Ph.D. Research Proposal: David Grunberg
Friday, November 22, 2013
1:00 PM-3:00 PM
Title: Developing Noise-Robust Music Information Retrieval Algorithms
Advisor: Dr. Youngmoo Kim
Date: Friday, November 22, 2013
Time: 1:00 p.m.
Location: Hill Conference Room 240, 2nd Floor, LeBow Engineering Center
Within the field of Music Information Retrieval, many algorithms have been developed for the analysis and understanding of musical audio. There now exist systems that can reliably identify high-level features such as beat locations, tempo, and key from acoustic musical sources. The vast majority of these algorithms, however, have been developed on CD-quality pieces that are relatively free of acoustic noise, and most music in the real world is not as clean as that which is used to design, train, and evaluate these systems. People often listen to noisy music, ranging from sets at open-air concerts to songs pumped through speakers in noisy restaurants. It would be ideal if our algorithms for identifying high-level music information could function accurately in these environments, but many such techniques fail when used on pieces that have been contaminated by various sources of noise.

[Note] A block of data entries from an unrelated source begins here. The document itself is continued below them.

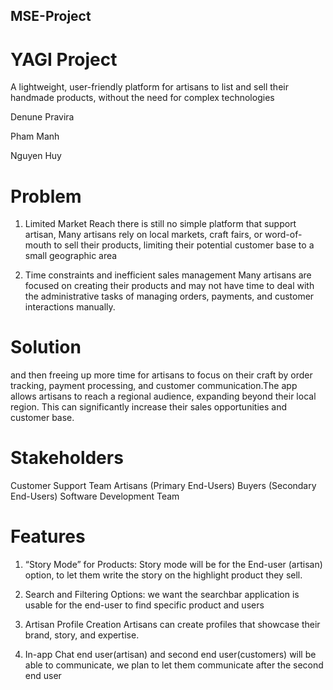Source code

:## MSE-Project

# YAGI Project
A lightweight, user-friendly platform for artisans to list and sell their handmade products, without the need for complex technologies

Denune Pravira

Pham Manh

Nguyen Huy

# Problem 
1. Limited Market Reach
    there is still no simple platform that support artisan, Many artisans rely on local markets, craft fairs, or word-of-mouth to sell their            products, limiting their potential customer base to a small geographic area
  
2. Time constraints and inefficient sales management
   Many artisans are focused on creating their products and may not have time to deal with the administrative tasks of managing orders, payments,      and customer interactions manually.

# Solution
 and then freeing up more time for artisans to focus on their craft by order tracking, payment processing, and customer communication.The app        allows artisans to reach a regional audience, expanding beyond their local region. This can significantly increase their sales opportunities and    customer base.

 # Stakeholders
 Customer Support Team
 Artisans (Primary End-Users)
 Buyers (Secondary End-Users)
 Software Development Team

 # Features 
1. “Story Mode” for Products:
Story mode will be for the End-user (artisan) option, to let them write the story on the highlight product they sell.

2. Search and Filtering Options:
we want the searchbar application is usable for the end-user to find specific product and users

3. Artisan Profile Creation
Artisans can create profiles that showcase their brand, story, and expertise.

4. In-app Chat 
end user(artisan) and second end user(customers) will be able to communicate, we plan to let them communicate after
the second end user 

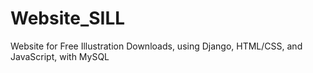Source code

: # Website_SILL
 Website for Free Illustration Downloads, using Django, HTML/CSS, and JavaScript, with MySQL
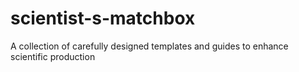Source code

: # scientist-s-matchbox
A collection of carefully designed templates and guides to enhance scientific production
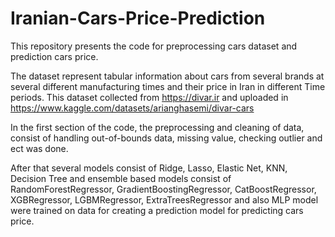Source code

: # Iranian-Cars-Price-Prediction

This repository presents the code for preprocessing cars dataset and prediction cars price.

The dataset represent tabular information about cars from several brands at several different manufacturing times and their price in Iran in different Time periods.
This dataset collected from https://divar.ir and uploaded in https://www.kaggle.com/datasets/arianghasemi/divar-cars

In the first section of the code, the preprocessing and cleaning of data, consist of handling out-of-bounds data, missing value, checking outlier and ect was done. 

After that several models consist of Ridge, Lasso, Elastic Net, KNN, Decision Tree and ensemble based models consist of RandomForestRegressor, GradientBoostingRegressor, CatBoostRegressor, XGBRegressor, LGBMRegressor, ExtraTreesRegressor and also MLP model  were trained on data for creating a prediction model for predicting cars price.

My goal, therefore, is to develop Music Information Retrieval systems that are robust to real-world acoustic conditions.
The difficulties posed to Music Information Retrieval algorithms by the introduction of various types of noise are considerable. Within clubs and other music venues, noise sources from HVAC systems and electronic equipment can obscure various components of the musical audio. The frequency responses of speakers, microphones, and the room itself can add further distortion. Should a performance incorporate robots, noises from those machines may be added to the mix. Finally, if the music is recorded to be listened to later, the recording equipment may distort the sound and cause additional complications. All of these issues can make it very difficult for traditional Music Information Retrieval algorithms to function accurately.
This work aims to present techniques for bridging the gap between the performance of Music Information Retrieval algorithms in clean and real-world environments. First, datasets of musical audio that is contaminated with different types of noise have been collected and annotated. Next, algorithms for removing noise from this audio will be developed to determine which work best in conjunction with state-of-the-art Music Information Retrieval algorithms. New features will also be developed, including those determined by deep learning algorithms, to assist computers in determining noise-robust high-level features of the music. In sum, this work seeks to alter or develop new Music Information Retrieval algorithms that can function accurately on musical audio contaminated with real-world noise produced by various sources. As an example of the final system's capabilities, it will be used to enable a humanoid robot to respond to acoustic music despite realistically noisy acoustic conditions.